Most Americans know this law even if they don’t know where to find it. Its intent is to prescribe the prominence of the symbol of the United States over that of “States, cities, … localities, or … societies.” It is this law that defines the order of placement of flags when flown in front of buildings, on staffs inside churches and other buildings, even while carried in parades.
What most people don’t know however, is that there is a notable exception written into federal law. An exception that permits one thing -one pennant- to fly in the place of prominence above the flag of the United States. This law essentially permits the emblem of the United States of America to yield prominence to something else.
The flag of the United States yields only to church services aboard Navy vessels.
According to U.S.C. approved by Congress on 2 June 1942 the United States flag flies above any other flag or pennant “except during church services conducted by naval chaplains at sea, when the church pennant may be flown above the flag during church services for the personnel of the Navy.”

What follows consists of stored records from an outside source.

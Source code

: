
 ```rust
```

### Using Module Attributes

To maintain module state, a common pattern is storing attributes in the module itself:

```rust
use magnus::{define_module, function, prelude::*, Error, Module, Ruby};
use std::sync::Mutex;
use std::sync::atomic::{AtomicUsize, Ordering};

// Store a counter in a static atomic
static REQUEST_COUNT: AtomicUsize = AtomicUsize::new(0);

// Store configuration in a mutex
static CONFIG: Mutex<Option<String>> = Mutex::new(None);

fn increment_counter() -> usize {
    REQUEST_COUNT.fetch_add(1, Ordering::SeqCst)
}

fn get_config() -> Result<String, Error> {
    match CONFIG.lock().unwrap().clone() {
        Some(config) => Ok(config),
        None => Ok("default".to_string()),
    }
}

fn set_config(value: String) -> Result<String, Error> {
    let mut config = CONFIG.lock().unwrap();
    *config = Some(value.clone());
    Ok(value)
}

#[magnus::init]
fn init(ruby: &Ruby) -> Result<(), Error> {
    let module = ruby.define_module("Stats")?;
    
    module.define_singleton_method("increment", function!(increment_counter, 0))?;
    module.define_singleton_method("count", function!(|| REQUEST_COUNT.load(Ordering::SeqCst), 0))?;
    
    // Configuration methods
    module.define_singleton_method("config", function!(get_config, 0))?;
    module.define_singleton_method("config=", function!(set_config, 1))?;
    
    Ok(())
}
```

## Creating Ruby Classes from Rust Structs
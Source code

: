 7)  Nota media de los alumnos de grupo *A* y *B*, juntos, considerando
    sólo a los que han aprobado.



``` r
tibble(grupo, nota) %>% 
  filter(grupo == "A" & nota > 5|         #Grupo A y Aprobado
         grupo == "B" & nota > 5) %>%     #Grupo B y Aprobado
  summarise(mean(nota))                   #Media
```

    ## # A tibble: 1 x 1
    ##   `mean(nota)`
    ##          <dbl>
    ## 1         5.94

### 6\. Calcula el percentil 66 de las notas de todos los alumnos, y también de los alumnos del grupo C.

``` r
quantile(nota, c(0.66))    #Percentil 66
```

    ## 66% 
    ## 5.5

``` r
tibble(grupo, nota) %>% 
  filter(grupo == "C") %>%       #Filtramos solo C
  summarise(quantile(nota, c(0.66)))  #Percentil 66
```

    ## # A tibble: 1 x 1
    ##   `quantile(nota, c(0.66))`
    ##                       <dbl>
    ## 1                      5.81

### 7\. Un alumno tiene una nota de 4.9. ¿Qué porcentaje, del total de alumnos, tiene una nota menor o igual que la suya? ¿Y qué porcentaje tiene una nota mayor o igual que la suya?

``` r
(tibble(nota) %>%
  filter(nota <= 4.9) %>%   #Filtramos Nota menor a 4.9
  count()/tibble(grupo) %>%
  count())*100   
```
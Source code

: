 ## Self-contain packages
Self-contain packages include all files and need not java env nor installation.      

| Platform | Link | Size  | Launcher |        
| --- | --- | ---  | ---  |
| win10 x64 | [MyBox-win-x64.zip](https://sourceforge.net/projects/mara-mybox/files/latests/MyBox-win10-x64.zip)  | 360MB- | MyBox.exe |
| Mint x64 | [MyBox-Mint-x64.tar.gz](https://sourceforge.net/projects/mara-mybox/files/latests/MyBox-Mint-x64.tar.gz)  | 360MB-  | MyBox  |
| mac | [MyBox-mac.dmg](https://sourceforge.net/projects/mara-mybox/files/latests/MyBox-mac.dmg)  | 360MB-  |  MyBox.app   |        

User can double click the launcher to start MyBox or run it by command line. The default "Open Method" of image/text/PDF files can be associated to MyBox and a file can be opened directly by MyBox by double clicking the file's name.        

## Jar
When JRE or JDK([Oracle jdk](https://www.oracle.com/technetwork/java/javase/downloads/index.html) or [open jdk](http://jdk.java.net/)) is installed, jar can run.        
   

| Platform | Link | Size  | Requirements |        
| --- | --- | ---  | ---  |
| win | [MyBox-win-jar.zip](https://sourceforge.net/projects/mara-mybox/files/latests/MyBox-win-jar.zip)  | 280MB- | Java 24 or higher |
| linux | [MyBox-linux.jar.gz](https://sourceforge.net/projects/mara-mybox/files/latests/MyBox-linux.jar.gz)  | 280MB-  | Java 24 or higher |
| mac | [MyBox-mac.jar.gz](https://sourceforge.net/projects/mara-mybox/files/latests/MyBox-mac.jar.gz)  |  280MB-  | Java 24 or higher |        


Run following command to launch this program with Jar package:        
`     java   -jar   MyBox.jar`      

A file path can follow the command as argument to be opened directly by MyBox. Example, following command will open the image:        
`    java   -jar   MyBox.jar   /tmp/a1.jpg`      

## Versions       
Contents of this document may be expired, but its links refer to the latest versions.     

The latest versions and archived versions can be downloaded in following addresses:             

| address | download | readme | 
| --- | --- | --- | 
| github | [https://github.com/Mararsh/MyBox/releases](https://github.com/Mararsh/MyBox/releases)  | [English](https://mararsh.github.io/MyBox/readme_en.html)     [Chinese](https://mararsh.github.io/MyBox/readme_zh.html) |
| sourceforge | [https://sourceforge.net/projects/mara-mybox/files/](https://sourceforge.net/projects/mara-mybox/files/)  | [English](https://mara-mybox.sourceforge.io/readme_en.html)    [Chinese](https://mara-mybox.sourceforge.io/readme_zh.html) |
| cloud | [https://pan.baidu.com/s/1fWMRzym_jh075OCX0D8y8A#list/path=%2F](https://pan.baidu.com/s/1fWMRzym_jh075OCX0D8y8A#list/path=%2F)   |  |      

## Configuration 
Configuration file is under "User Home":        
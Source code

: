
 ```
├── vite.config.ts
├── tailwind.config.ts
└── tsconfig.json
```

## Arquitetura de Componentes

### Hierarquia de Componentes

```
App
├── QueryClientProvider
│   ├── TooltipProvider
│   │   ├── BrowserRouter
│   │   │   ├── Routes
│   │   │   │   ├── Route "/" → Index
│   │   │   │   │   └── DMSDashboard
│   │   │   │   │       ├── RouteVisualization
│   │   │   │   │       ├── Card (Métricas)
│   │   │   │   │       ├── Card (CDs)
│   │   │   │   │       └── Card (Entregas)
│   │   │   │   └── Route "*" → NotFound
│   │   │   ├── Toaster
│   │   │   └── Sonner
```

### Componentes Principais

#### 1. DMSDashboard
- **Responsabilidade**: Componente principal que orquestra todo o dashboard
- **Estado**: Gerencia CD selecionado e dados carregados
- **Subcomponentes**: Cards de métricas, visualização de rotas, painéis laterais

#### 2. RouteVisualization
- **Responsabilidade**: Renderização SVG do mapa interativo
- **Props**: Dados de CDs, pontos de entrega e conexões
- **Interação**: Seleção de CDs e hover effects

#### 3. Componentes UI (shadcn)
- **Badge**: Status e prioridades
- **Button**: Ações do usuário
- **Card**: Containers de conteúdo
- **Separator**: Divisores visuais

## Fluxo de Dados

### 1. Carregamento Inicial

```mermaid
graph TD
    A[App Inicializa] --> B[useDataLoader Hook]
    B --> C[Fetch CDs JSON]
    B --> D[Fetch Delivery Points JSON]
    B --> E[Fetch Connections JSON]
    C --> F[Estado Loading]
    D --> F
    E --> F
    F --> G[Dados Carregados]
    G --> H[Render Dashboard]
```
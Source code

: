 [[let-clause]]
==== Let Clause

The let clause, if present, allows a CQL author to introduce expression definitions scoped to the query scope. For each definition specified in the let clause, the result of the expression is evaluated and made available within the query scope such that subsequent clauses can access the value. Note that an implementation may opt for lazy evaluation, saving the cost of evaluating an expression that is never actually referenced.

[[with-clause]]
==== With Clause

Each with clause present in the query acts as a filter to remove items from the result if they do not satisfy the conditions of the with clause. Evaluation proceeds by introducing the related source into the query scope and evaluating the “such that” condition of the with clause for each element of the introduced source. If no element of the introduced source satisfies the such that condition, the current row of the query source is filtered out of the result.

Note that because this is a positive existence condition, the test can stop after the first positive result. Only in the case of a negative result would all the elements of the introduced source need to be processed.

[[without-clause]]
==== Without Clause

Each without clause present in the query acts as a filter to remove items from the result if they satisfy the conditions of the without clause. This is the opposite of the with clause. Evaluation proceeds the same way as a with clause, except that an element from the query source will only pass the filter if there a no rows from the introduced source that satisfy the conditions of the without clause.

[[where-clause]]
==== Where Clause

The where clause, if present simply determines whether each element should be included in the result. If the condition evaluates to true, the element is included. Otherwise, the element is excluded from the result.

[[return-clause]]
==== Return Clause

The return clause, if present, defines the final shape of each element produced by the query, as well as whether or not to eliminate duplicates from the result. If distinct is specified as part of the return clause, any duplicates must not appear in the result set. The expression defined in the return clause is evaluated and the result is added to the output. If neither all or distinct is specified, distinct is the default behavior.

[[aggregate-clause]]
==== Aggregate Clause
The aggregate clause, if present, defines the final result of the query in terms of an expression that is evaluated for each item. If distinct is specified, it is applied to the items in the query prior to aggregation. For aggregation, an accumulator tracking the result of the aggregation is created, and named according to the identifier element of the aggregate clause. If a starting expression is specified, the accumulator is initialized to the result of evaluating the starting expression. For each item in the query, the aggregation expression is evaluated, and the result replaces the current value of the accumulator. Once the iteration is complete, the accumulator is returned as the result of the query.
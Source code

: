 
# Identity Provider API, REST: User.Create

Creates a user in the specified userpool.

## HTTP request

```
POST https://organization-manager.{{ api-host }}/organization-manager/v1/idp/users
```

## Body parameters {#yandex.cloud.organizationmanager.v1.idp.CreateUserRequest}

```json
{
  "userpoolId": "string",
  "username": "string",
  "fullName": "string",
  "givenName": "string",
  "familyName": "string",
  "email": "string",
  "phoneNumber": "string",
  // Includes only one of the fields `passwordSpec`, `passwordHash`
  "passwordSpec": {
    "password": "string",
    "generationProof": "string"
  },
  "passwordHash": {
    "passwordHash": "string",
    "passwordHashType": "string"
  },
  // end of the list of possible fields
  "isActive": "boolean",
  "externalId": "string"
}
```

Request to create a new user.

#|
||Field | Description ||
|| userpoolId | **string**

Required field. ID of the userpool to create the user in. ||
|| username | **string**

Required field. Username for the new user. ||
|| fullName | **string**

Early on, the flying of the “church pennant” above the national flag was simply Navy tradition used “as a signal by ships at sea to denote to other ships that Divine Service is being held on board the vessel where the pennant flies.”1
This tradition wasn’t looked on with favor by everyone. In 1923 a group of patriotic organizations met at a conference in Washington, D.C. to formulate and recommend law for the proper presentation and treatment of the flag of the United States. The members of this conference “looked with disfavor upon the Navy custom of hoisting the church pennant over the national emblem as a signal the Divine Services were in progress.”2
Not only by this conference, but disapproval was also expressed by some Congressmen. In years following, the Secretary of the Navy was even called before Congress to answer whether any pennant flew above “the Stars and Stripes” on Naval vessels.3
As the United States entered World War II however, with the extreme support given to the military services and their members during times of war, the practice was codified into U.S. law to permit this Navy tradition to continue, as it does to this day. According to Jonathon Maloney, a Navy Chaplain at sea as of the time this writing, the church pennant is flown above the national colors “every Sunday when I am holding services on Ship.”4
So by federal law, this one exception exists that places the identification of the presence of the chaplain and the performance of worship above the emblem of the United States of America.
1Clifford Merrell Drury, “The History of the Chaplain Corps, United States Navy, Vol. 2, 1939-1949.” NAVPERS 15808, pg. 123.
2 Clifford Murray Drury, “The History of the Chaplain Corps, United States Navy, Vol. 1, 1778-1931.” NAVPERS 15807, pg. 229.